​
Dead End in the Land of Ulysses, 2020
HD-video (color, sound), 54:10 min.
The 11 videos address this „indefinite and endless moment“ of the migrant trapped in Greece. They focus on the faces of different migrants holding a registration paper. The face expresses the identity of a unique person, at the same time the administrative paper emphasizes the de-indivualization the migrants are facing. They look at us, they don‘t talk and a subtitled text tells their story.
In addition to the videos, there are about 70 photographs of some of the people involved as well as of the surrounding areas. These photographs can accompany the videos or be presented independently.
Teaser
During their journey, the migrants were confronted with many events, just like Ulysses, and many of them are now in Greece.

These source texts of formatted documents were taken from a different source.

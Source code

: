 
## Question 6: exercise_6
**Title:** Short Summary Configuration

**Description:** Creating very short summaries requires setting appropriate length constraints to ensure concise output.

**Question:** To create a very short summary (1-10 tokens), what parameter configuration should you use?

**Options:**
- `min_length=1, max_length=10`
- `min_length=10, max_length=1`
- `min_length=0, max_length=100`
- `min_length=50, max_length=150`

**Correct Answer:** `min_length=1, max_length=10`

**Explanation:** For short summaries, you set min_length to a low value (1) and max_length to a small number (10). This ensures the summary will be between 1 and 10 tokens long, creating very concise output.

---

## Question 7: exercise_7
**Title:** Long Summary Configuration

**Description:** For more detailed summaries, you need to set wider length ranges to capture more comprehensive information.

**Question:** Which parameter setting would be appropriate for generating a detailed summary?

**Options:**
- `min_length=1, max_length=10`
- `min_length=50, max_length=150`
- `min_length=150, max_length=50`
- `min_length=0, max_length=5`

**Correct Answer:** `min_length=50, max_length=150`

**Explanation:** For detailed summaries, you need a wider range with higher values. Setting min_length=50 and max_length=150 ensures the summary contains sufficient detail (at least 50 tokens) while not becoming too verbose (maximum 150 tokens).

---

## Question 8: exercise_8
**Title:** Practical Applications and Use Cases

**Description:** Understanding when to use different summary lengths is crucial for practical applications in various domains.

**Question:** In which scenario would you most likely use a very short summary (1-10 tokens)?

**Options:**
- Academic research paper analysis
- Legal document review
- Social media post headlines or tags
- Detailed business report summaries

But no place in Greece is their home, they are not called Ulysses, but Sirwan, Hanan, Azad or Mervin. They no longer have a home, they no longer look for their children, wives or houses. They flee from their place of origin to the countries of Northern or Western Europe. They are not modern Ulysses, but real children, women and men, Sirvan, Hanan, Azad or Mervin, trapped in the European administration of migrants: they are in a dead end in Greece!
​
Neither a step forward nor a step back, they are there, almost everywhere, in a time that does not move, almost out of time, out of human history! No roof, no money or almost no money, no care, they are there, in abandoned buildings, in parks, behind a wall. They are there sometimes visible and often invisible. With still a name, but almost no identity and almost no rights.
​
Short extract
My project aims to address this "indefinite and endless moment" of a migrant, who is blocked in Greece.
My aim is to focus on the faces of the various migrants holding a vague registration paper in their hands. The face expresses both the personality and the identity of a unique person and bears the signs of de-individualisation that an administrative paper emphasises. Faces, people that we do not see, that we do not look at. Beyond statistics, beyond speeches, my project invites you to look at the faces of people trapped in the land of Ulysses.
​
​
The difficulty is not in finding or contacting migrants. The difficulty is to film them and to introduce them to an approach that is not journalistically meant and has little impact on their "dead end". By filming them where they are, by filming their faces with their administrative paper, I want to give them both a dignity as human beings and show the absurdity of the administrative management of the migrants' problem.